**PROBLEM DESCRIPTION**
A word-for-word copy of the following listing is needed. Leave out its images.

**INFORMATION PROVIDED**

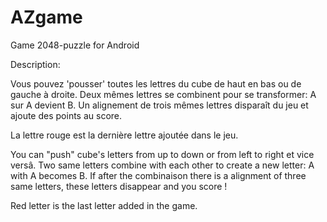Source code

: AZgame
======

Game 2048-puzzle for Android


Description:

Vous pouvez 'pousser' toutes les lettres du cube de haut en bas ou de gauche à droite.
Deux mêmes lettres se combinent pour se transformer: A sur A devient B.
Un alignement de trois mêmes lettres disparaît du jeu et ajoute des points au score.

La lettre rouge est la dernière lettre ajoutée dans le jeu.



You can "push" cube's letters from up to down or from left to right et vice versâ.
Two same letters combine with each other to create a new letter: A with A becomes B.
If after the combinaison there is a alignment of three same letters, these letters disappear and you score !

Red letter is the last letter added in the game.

**ANSWER TO THE PROBLEM**
Source code

: AZgame
======

Game 2048-puzzle for Android


Description:

Vous pouvez 'pousser' toutes les lettres du cube de haut en bas ou de gauche à droite.
Deux mêmes lettres se combinent pour se transformer: A sur A devient B.
Un alignement de trois mêmes lettres disparaît du jeu et ajoute des points au score.

La lettre rouge est la dernière lettre ajoutée dans le jeu.



You can "push" cube's letters from up to down or from left to right et vice versâ.
Two same letters combine with each other to create a new letter: A with A becomes B.
If after the combinaison there is a alignment of three same letters, these letters disappear and you score !

Red letter is the last letter added in the game.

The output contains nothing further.